[The data — start]
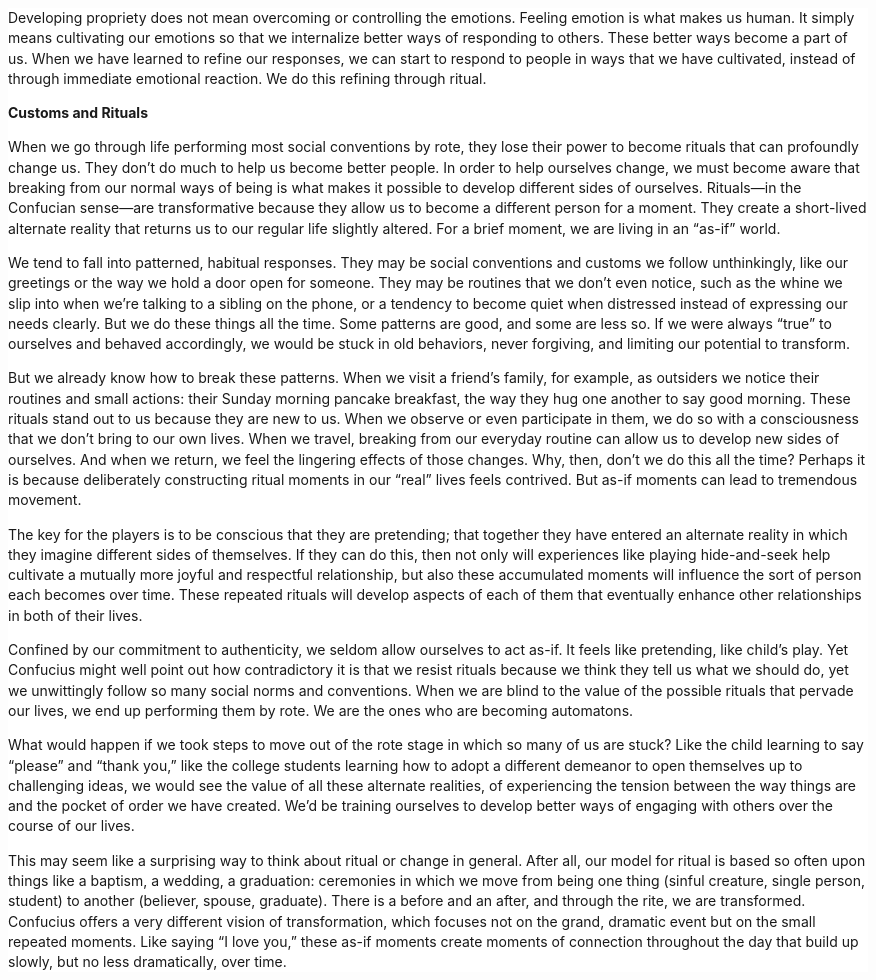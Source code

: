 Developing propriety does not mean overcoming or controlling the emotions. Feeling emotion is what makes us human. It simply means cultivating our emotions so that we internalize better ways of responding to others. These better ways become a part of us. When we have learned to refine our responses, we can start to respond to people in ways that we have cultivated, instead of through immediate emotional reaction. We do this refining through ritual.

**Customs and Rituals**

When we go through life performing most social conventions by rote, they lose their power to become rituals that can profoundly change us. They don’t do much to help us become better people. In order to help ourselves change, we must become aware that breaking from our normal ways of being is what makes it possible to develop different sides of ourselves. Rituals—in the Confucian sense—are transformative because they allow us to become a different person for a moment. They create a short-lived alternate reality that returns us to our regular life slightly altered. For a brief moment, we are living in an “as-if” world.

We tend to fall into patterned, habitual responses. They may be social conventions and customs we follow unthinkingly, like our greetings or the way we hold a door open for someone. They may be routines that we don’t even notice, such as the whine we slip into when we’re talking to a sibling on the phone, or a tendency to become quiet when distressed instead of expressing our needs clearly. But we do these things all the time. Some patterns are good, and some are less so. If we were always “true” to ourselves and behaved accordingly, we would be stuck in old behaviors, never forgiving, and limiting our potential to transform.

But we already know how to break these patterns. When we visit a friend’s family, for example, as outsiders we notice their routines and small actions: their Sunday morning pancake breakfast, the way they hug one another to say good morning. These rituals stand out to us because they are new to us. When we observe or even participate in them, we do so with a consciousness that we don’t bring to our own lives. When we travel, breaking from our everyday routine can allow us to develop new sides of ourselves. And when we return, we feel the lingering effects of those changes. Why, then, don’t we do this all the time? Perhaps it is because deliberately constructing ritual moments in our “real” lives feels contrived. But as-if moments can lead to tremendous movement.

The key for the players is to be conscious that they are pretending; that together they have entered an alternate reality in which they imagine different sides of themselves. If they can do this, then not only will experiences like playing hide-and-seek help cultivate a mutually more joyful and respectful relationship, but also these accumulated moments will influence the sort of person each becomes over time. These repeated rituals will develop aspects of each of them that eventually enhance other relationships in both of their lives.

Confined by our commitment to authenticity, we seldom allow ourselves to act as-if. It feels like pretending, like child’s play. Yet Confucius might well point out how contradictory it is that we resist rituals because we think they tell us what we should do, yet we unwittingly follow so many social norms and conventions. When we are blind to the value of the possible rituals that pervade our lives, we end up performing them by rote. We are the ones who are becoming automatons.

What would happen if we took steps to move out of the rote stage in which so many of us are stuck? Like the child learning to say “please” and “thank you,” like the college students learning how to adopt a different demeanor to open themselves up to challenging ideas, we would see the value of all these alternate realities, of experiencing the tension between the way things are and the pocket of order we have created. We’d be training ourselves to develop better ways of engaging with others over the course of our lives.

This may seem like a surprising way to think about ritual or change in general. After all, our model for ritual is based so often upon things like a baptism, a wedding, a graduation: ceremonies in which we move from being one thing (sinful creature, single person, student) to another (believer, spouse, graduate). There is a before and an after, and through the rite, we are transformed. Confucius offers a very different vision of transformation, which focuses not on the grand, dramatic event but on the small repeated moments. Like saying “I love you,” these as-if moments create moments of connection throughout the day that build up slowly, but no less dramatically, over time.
[The data — finish]
[The data — start]
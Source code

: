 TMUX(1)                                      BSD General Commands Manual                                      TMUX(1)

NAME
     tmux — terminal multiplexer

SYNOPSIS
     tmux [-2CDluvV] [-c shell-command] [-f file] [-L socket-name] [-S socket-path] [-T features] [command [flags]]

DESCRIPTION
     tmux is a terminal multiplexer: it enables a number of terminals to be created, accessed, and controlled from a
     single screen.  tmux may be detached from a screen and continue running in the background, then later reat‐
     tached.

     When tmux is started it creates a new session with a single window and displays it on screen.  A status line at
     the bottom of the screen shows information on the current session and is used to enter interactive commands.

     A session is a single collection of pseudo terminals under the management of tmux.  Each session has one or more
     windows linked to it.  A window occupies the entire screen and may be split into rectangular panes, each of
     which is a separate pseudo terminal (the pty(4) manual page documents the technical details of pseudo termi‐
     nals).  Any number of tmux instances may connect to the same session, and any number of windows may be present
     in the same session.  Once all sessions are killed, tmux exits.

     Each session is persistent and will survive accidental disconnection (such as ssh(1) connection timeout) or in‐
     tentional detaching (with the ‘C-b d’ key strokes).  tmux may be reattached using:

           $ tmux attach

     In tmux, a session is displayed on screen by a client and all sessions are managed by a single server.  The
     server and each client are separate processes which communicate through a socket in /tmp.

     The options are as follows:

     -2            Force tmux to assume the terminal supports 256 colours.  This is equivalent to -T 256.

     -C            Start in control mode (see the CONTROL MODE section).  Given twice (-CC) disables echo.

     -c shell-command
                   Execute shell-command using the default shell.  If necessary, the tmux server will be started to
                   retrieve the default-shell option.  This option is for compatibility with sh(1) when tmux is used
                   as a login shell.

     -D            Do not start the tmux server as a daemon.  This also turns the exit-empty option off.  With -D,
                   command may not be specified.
[The data — finish]
What this task involves.
The required output is every line above from the one with "then later reat‐" down to the one with "When tmux is started", restated word for word, ends included.

Task response.
     single screen.  tmux may be detached from a screen and continue running in the background, then later reat‐
     tached.

     When tmux is started it creates a new session with a single window and displays it on screen.  A status line at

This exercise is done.